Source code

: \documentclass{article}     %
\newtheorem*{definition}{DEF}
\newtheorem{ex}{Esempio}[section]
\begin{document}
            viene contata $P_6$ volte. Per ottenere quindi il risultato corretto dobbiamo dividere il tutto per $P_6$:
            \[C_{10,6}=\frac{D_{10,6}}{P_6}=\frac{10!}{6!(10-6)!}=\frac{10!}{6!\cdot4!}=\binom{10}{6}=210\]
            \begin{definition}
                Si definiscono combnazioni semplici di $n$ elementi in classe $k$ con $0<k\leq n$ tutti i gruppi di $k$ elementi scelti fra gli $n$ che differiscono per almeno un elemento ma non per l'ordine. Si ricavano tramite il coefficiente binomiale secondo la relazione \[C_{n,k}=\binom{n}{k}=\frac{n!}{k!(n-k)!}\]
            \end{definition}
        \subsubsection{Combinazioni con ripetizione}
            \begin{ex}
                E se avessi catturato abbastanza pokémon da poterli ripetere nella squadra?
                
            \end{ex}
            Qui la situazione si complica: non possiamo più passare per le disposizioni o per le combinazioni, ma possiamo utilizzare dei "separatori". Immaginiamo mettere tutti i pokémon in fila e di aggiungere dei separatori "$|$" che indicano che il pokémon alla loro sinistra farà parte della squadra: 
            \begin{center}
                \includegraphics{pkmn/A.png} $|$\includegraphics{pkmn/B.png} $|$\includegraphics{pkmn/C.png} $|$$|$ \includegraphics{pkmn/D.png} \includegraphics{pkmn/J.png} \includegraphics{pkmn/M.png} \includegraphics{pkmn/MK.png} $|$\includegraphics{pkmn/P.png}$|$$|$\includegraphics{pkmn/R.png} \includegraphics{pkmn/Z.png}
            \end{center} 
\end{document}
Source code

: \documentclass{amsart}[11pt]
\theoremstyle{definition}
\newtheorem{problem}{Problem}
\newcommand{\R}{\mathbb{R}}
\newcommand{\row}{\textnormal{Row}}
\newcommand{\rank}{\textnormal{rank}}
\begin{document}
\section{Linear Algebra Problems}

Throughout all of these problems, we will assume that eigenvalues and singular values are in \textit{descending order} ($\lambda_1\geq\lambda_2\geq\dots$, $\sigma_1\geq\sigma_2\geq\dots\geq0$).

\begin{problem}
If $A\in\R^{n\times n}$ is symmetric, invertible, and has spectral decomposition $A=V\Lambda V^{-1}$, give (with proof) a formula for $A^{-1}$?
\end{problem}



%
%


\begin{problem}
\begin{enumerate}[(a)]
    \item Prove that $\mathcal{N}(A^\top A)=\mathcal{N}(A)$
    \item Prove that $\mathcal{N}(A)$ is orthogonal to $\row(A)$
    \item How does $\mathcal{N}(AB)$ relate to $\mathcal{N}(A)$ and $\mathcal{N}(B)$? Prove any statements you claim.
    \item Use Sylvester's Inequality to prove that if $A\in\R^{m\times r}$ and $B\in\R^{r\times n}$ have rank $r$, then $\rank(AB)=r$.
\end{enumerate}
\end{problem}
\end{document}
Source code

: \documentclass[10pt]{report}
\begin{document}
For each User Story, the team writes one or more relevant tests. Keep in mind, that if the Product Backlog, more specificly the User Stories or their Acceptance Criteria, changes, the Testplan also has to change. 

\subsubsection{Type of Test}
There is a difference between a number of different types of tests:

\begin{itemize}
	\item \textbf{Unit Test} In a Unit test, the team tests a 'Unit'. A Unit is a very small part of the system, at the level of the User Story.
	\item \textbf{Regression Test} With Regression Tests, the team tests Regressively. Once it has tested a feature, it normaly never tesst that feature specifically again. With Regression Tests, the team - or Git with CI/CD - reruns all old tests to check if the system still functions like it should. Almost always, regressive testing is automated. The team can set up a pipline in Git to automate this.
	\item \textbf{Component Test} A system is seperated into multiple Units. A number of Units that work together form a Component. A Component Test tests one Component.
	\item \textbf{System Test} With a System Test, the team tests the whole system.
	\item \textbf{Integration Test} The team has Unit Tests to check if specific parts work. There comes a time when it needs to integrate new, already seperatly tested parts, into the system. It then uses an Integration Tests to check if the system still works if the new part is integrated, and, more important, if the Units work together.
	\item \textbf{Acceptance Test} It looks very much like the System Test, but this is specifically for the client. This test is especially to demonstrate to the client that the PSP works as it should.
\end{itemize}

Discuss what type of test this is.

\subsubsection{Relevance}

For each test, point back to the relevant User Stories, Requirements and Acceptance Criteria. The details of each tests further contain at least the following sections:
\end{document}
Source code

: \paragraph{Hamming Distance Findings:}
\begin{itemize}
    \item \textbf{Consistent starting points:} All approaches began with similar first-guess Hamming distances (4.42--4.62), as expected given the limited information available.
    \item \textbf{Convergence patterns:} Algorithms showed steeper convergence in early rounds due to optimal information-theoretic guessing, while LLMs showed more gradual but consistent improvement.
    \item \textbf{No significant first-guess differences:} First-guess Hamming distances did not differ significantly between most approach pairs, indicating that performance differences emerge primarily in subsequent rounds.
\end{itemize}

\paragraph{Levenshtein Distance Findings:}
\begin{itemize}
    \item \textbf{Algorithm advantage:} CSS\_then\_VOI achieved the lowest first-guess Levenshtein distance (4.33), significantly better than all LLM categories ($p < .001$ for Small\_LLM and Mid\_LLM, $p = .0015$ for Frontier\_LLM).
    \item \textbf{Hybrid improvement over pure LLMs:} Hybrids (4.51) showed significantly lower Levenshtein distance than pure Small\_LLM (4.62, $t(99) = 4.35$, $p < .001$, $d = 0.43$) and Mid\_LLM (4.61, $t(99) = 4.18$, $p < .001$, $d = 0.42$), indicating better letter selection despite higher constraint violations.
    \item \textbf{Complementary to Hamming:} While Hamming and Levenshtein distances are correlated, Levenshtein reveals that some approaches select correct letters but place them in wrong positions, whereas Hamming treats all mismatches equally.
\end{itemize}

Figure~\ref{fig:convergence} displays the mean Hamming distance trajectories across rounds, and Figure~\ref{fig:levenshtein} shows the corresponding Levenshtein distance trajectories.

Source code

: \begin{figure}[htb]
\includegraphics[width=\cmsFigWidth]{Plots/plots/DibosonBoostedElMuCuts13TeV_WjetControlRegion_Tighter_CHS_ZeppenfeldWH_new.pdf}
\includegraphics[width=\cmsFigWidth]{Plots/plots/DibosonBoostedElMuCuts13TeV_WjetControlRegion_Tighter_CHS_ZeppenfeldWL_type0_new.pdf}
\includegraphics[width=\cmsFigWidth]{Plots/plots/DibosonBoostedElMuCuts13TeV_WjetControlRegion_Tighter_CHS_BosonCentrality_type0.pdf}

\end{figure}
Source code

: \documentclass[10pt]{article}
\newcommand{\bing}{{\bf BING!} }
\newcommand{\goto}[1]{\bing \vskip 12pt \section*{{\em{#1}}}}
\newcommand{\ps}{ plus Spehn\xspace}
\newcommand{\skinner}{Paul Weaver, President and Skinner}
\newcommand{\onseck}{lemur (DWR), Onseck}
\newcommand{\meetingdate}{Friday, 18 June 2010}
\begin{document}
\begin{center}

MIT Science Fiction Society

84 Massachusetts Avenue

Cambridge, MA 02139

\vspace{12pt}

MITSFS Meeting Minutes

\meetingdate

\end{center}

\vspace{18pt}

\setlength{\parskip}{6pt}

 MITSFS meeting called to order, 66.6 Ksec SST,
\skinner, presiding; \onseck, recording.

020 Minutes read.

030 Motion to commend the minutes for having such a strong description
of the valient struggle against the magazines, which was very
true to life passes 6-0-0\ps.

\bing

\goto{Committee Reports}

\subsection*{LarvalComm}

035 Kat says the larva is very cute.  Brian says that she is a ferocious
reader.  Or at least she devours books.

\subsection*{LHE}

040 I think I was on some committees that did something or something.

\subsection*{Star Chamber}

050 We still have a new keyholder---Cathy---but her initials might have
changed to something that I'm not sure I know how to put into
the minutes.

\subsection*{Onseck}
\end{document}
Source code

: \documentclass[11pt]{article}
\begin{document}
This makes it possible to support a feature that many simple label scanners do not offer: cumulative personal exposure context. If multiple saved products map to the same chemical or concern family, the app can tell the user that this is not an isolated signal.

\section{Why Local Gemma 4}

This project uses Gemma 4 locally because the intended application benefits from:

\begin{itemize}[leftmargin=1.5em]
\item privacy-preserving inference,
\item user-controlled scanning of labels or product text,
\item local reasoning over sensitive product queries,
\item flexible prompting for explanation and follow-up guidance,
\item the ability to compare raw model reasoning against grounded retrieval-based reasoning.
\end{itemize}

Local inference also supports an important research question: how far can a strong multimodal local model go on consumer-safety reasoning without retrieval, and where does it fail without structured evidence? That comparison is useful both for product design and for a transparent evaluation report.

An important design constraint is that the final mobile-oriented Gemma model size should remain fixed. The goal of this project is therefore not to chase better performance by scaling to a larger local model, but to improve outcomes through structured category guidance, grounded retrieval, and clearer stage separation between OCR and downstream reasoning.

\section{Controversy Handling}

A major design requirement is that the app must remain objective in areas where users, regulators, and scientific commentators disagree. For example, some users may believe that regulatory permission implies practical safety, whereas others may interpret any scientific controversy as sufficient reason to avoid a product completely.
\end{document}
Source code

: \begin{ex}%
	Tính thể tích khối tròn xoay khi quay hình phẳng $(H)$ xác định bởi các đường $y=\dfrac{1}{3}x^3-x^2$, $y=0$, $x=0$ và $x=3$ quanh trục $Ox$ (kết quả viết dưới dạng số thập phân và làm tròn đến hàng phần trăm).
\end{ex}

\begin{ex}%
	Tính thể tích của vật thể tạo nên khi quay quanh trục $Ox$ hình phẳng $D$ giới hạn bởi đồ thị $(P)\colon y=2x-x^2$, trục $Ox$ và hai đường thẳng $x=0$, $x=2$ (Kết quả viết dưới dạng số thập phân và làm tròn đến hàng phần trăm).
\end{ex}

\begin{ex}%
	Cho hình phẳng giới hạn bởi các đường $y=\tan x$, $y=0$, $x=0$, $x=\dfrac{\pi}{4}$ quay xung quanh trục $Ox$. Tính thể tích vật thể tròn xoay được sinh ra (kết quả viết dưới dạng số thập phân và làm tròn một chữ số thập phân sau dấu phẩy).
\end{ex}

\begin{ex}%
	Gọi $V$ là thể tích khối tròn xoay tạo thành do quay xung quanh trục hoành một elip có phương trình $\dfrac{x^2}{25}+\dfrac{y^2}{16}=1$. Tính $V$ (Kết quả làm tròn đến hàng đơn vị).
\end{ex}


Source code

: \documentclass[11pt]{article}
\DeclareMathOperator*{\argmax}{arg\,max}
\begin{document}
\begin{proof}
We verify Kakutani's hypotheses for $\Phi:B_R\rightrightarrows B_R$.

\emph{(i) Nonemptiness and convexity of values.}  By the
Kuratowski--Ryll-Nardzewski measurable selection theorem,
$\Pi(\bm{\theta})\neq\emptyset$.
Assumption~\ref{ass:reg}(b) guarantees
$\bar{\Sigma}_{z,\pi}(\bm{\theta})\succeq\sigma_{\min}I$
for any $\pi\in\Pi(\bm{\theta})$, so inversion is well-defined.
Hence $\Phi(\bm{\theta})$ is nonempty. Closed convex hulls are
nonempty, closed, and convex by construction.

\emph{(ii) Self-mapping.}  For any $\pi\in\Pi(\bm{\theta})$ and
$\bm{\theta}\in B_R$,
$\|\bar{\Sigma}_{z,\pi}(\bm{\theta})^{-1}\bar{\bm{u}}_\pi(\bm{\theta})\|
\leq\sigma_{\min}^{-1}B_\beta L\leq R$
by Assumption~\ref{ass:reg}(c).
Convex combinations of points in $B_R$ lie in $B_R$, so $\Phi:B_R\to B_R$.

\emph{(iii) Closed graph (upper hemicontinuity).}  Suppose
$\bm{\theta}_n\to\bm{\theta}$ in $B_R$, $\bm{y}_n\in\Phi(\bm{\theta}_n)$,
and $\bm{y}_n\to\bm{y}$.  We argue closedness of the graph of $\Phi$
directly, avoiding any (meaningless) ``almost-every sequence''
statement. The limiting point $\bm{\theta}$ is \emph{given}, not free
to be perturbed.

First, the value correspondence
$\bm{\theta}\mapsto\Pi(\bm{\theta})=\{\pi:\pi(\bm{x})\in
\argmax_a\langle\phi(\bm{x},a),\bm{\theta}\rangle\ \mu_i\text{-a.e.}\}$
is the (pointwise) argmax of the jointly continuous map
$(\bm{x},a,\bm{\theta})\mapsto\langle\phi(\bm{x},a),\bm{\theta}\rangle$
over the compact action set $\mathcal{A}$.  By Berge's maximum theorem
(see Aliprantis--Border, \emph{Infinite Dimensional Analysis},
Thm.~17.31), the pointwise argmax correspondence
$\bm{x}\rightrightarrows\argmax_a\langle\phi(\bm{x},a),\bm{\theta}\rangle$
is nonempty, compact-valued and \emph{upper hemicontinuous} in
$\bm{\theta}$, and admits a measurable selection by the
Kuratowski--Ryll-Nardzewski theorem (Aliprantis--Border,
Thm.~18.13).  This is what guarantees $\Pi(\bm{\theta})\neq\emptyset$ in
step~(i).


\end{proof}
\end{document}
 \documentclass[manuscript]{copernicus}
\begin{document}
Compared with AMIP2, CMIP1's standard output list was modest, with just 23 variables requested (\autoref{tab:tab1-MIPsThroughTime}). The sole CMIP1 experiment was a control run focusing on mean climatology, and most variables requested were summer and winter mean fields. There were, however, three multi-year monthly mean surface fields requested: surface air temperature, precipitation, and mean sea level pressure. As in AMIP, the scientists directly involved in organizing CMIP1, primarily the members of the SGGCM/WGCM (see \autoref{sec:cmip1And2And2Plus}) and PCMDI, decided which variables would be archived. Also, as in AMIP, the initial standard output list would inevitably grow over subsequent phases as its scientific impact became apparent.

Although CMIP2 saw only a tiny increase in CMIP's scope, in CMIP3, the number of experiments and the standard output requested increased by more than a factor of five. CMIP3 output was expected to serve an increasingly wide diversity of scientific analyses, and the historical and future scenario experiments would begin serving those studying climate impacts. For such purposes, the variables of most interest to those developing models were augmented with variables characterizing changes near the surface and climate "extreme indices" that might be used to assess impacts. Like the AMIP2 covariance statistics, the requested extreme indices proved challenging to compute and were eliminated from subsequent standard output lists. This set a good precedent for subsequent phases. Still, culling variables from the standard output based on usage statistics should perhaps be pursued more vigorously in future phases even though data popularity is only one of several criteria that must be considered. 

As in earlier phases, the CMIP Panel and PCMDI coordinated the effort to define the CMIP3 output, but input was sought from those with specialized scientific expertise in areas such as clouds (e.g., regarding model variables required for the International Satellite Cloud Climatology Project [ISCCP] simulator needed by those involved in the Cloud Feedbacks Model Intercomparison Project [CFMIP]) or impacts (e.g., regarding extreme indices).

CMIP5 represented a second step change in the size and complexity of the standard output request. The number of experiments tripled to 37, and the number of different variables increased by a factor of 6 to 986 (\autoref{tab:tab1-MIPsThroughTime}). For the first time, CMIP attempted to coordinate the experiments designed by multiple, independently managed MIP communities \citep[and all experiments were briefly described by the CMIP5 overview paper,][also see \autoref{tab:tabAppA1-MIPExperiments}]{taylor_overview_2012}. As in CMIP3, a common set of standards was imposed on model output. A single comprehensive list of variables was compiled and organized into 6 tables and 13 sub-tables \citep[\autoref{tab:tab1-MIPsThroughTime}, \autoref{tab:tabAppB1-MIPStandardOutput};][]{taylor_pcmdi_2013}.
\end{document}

TASK DESCRIPTION — Among the lines of the data above, count those containing the word "Tính" and report the total alone.

SOLVED PROBLEM — 4